2022 NCAA Division I Women’s Swimming And Diving Championships

Record Watch:

At 2021 NCAAs, NC State beat Virginia out for first place in the 400 medley relay and took down the NCAA record in a time of 3:24.59 to become the first relay under the 3:25 mark. A year later, that record is long gone, as Virginia shattered it ACCs this year with a time of 3:22.34.

It’s easy to say that Virginia is the clear favorite in this event. Not only are they the fastest school by over two seconds, but their relay has also gotten significantly stronger over last year. At ACCs, they were almost three seconds better than their NCAAs time from last year of 3:25.13. 

Gretchen Walsh’s 49.71 leadoff backstroke split was significantly faster than Reilly Tiltmann’s 50.49 from last year. Additionally, Walsh dropped from a 50.13 to a 49.71 from the individual 100 back to her relay leadoff at ACCs on the same night, indicating that she is capable of doing doubles without getting worn out. If she can repeat the same feat at NCAAs and go sub-50 again, her team is in very good shape.

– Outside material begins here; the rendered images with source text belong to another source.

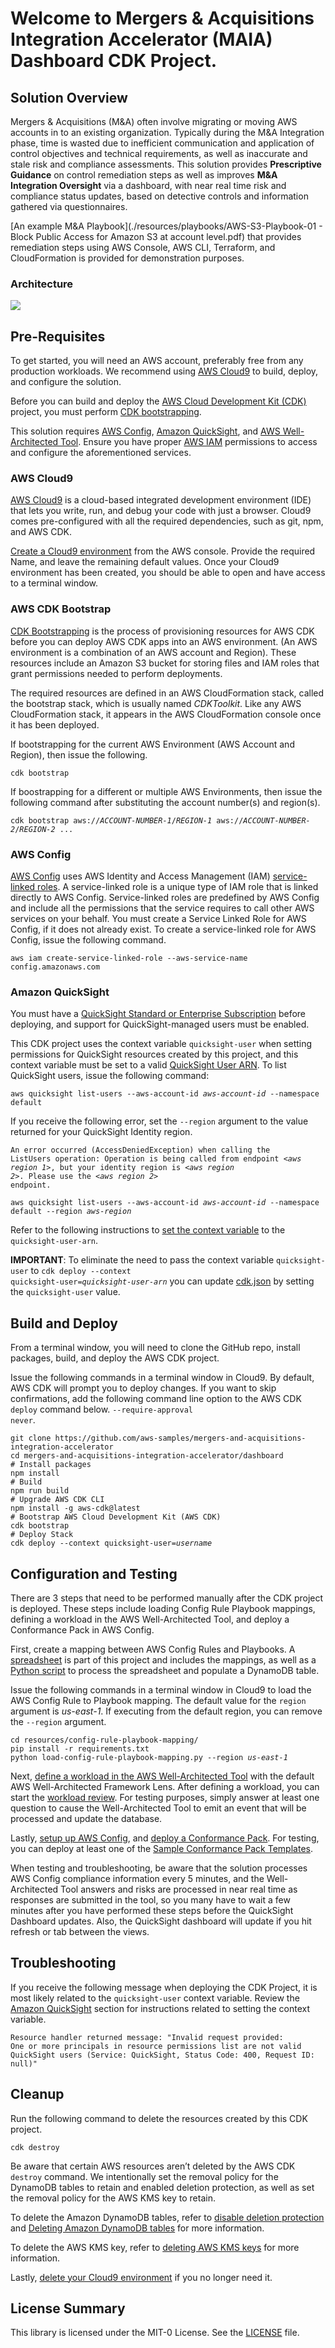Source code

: # Welcome to Mergers & Acquisitions Integration Accelerator (MAIA) Dashboard CDK Project.

## Solution Overview

Mergers & Acquisitions (M&A) often involve migrating or moving AWS accounts in to an existing organization.
Typically during the M&A Integration phase, time is wasted due to inefficient communication and application of control objectives and technical requirements, as well as inaccurate and stale risk and compliance assessments.
This solution provides **Prescriptive Guidance** on control remediation steps as well as improves **M&A Integration Oversight** via a dashboard, with near real time risk and compliance status updates, based on detective controls and information gathered via questionnaires.

[An example M&A Playbook](./resources/playbooks/AWS-S3-Playbook-01 - Block Public Access for Amazon S3 at account level.pdf) that provides remediation steps using AWS Console, AWS CLI, Terraform, and CloudFormation is provided for demonstration purposes.

### Architecture

<img src="./images/Mergers-and-Acquisitions-Integration-Accelerator-Dashboard.png">

## Pre-Requisites

To get started, you will need an AWS account, preferably free from any production workloads. We recommend using [AWS Cloud9](#aws-cloud9) to build, deploy, and configure the solution.

Before you can build and deploy the [AWS Cloud Development Kit (CDK)](https://aws.amazon.com/cdk/) project, you must perform [CDK bootstrapping](#aws-cdk-bootstrap).

This solution requires [AWS Config](#aws-config), [Amazon QuickSight](#amazon-quicksight), and [AWS Well-Architected Tool](https://aws.amazon.com/well-architected-tool/). Ensure you have proper [AWS IAM](https://aws.amazon.com/iam/) permissions to access and configure the aforementioned services.

### AWS Cloud9

[AWS Cloud9](https://aws.amazon.com/cloud9/) is a cloud-based integrated development environment (IDE) that lets you write, run, and debug your code with just a browser. Cloud9 comes pre-configured with all the required dependencies, such as git, npm, and AWS CDK.

[Create a Cloud9 environment](https://docs.aws.amazon.com/cloud9/latest/user-guide/tutorial-create-environment.html) from the AWS console. Provide the required Name, and leave the remaining default values. Once your Cloud9 environment has been created, you should be able to open and have access to a terminal window.

### AWS CDK Bootstrap

[CDK Bootstrapping](https://docs.aws.amazon.com/cdk/v2/guide/bootstrapping.html) is the process of provisioning resources for AWS CDK before you can deploy AWS CDK apps into an AWS environment. (An AWS environment is a combination of an AWS account and Region). These resources include an Amazon S3 bucket for storing files and IAM roles that grant permissions needed to perform deployments.

The required resources are defined in an AWS CloudFormation stack, called the bootstrap stack, which is usually named *CDKToolkit*. Like any AWS CloudFormation stack, it appears in the AWS CloudFormation console once it has been deployed.

If bootstrapping for the current AWS Environment (AWS Account and Region), then issue the following.

<pre><code>cdk bootstrap</code></pre>

If boostrapping for a different or multiple AWS Environments, then issue the following command after substituting the account number(s) and region(s).

<pre><code>cdk bootstrap aws://<i>ACCOUNT-NUMBER-1</i>/<i>REGION-1</i> aws://<i>ACCOUNT-NUMBER-2</i>/<i>REGION-2</i> ...</code></pre>

### AWS Config

[AWS Config](https://aws.amazon.com/config/) uses AWS Identity and Access Management (IAM) [service-linked roles](https://docs.aws.amazon.com/config/latest/developerguide/using-service-linked-roles.html). A service-linked role is a unique type of IAM role that is linked directly to AWS Config. Service-linked roles are predefined by AWS Config and include all the permissions that the service requires to call other AWS services on your behalf. You must create a Service Linked Role for AWS Config, if it does not already exist. To create a service-linked role for AWS Config, issue the following command.

<pre><code>aws iam create-service-linked-role --aws-service-name config.amazonaws.com</code></pre>

### Amazon QuickSight

You must have a [QuickSight Standard or Enterprise Subscription](https://docs.aws.amazon.com/quicksight/latest/user/signing-up.html) before deploying, and support for QuickSight-managed users must be enabled.

This CDK project uses the context variable <code>quicksight-user</code> when setting permissions for QuickSight resources created by this project, and this context variable must be set to a valid [QuickSight User ARN](https://docs.aws.amazon.com/quicksight/latest/APIReference/qs-resource-arns.html). To list QuickSight users, issue the following command:

<pre><code>aws quicksight list-users --aws-account-id <i>aws-account-id</i> --namespace default</pre></code>

If you receive the following error, set the <code>--region</code> argument to the value returned for your QuickSight Identity region.

<code>An error occurred (AccessDeniedException) when calling the ListUsers operation: Operation is being called from endpoint <i><aws region 1></i>, but your identity region is <i><aws region 2></i>. Please use the <i><aws region 2></i> endpoint.</code>

<pre><code>aws quicksight list-users --aws-account-id <i>aws-account-id</i> --namespace default --region <i>aws-region</i></pre></code>

Refer to the following instructions to [set the context variable](https://docs.aws.amazon.com/cdk/v2/guide/get_context_var.html) to the <code>quicksight-user-arn</code>. 

**IMPORTANT**: To eliminate the need to pass the context variable <code>quicksight-user</code> to <code>cdk deploy --context quicksight-user=<em>quicksight-user-arn</em></code> you can update [cdk.json](./cdk.json) by setting the <code>quicksight-user</code> value.

## Build and Deploy

From a terminal window, you will need to clone the GitHub repo, install packages, build, and deploy the AWS CDK project. 

Issue the following commands in a terminal window in Cloud9. 
By default, AWS CDK will prompt you to deploy changes. 
If you want to skip confirmations, add the following command line option to the AWS CDK <code>deploy</code> command below.  <code>--require-approval never</code>. 

<pre><code>git clone https://github.com/aws-samples/mergers-and-acquisitions-integration-accelerator
cd mergers-and-acquisitions-integration-accelerator/dashboard
# Install packages
npm install
# Build
npm run build
# Upgrade AWS CDK CLI
npm install -g aws-cdk@latest
# Bootstrap AWS Cloud Development Kit (AWS CDK)
cdk bootstrap
# Deploy Stack
cdk deploy --context quicksight-user=<i>username</i></code></pre>

## Configuration and Testing

There are 3 steps that need to be performed manually after the CDK project is deployed. These steps include loading Config Rule Playbook mappings, defining a workload in the AWS Well-Architected Tool, and deploy a Conformance Pack in AWS Config.

First, create a mapping between AWS Config Rules and Playbooks. A [spreadsheet](./resources/config-rule-playbook-mapping/ConfigRulePlaybookMapping.xlsx) is part of this project and includes the mappings, as well as a [Python script](./resources/config-rule-playbook-mapping/load-config-rule-playbook-mapping.py) to process the spreadsheet and populate a DynamoDB table.

Issue the following commands in a terminal window in Cloud9 to load the AWS Config Rule to Playbook mapping. The default value for the <code>region</code> argument is <i>us-east-1</i>. If executing from the default region, you can remove the <code>--region</code> argument.

<pre><code>cd resources/config-rule-playbook-mapping/
pip install -r requirements.txt
python load-config-rule-playbook-mapping.py --region <i>us-east-1</i></code></pre>

Next, [define a workload in the AWS Well-Architected Tool](https://docs.aws.amazon.com/wellarchitected/latest/userguide/define-workload.html) with the default AWS Well-Architected Framework Lens. After defining a workload, you can start the [workload review](https://docs.aws.amazon.com/wellarchitected/latest/userguide/tutorial-step2.html). For testing purposes, simply answer at least one question to cause the Well-Architected Tool to emit an event that will be processed and update the database.

Lastly, [setup up AWS Config](https://docs.aws.amazon.com/config/latest/developerguide/gs-console.html), and [deploy a Conformance Pack](https://docs.aws.amazon.com/config/latest/developerguide/conformance-pack-console.html). For testing, you can deploy at least one of the [Sample Conformance Pack Templates](https://docs.aws.amazon.com/config/latest/developerguide/conformancepack-sample-templates.html).

When testing and troubleshooting, be aware that the solution processes AWS Config compliance information every 5 minutes, and the Well-Architected Tool answers and risks are processed in near real time as responses are submitted in the tool, so you many have to wait a few minutes after you have performed these steps before the QuickSight Dashboard updates. Also, the QuickSight dashboard will update if you hit refresh or tab between the views.

## Troubleshooting

If you receive the following message when deploying the CDK Project, it is most likely related to the <code>quicksight-user</code> context variable.
Review the [Amazon QuickSight](#amazon-quicksight) section for instructions related to setting the context variable.

<code>Resource handler returned message: "Invalid request provided: One or more principals in resource permissions list are not valid QuickSight users (Service: QuickSight, Status Code: 400, Request ID: null)"</code>

## Cleanup

Run the following command to delete the resources created by this CDK project.

<pre><code>cdk destroy</code></pre>

Be aware that certain AWS resources aren’t deleted by the AWS CDK <code>destroy</code> command. We intentionally set the removal policy for the DynamoDB tables to retain and enabled deletion protection, as well as set the removal policy for the AWS KMS key to retain.

To delete the Amazon DynamoDB tables, refer to [disable deletion protection](https://repost.aws/questions/QU2o4hJ6ZFQ0qFzlHgAS5DXg/how-to-disable-deletion-protection) and [Deleting Amazon DynamoDB tables](https://docs.aws.amazon.com/solutions/latest/research-service-workbench-on-aws/deleting-the-amazon-dynamodb-tables.html) for more information.

To delete the AWS KMS key, refer to [deleting AWS KMS keys](https://docs.aws.amazon.com/kms/latest/developerguide/deleting-keys.html) for more information.

Lastly, [delete your Cloud9 environment](https://docs.aws.amazon.com/cloud9/latest/user-guide/delete-environment.html) if you no longer need it.

## License Summary

This library is licensed under the MIT-0 License. See the [LICENSE](./LICENSE) file.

Additionally, Alex Walsh surprised many by splitting 49.59 on the butterfly leg of UVA’s NCAA record relay, considering that her flat start in the 100 fly is a 51.31 (although she has only swum that race twice, at dual meets, since high school). It is also a second faster than Lexi Cuomo’s 50.62 fly split from last year at NCAAs. 

Alexis Wenger has also improved from last season, going from a 57.71 to a 56.79 breaststroke split in a year. 

Finally, Kate Douglass is consistently within the 46-point range on freestyle, and will most likely be the fastest woman anchoring in the field. Theoretically, as long as each swimmer on the Virginia relay does not add a significant amount from their ACCs time, the title is pretty much theirs.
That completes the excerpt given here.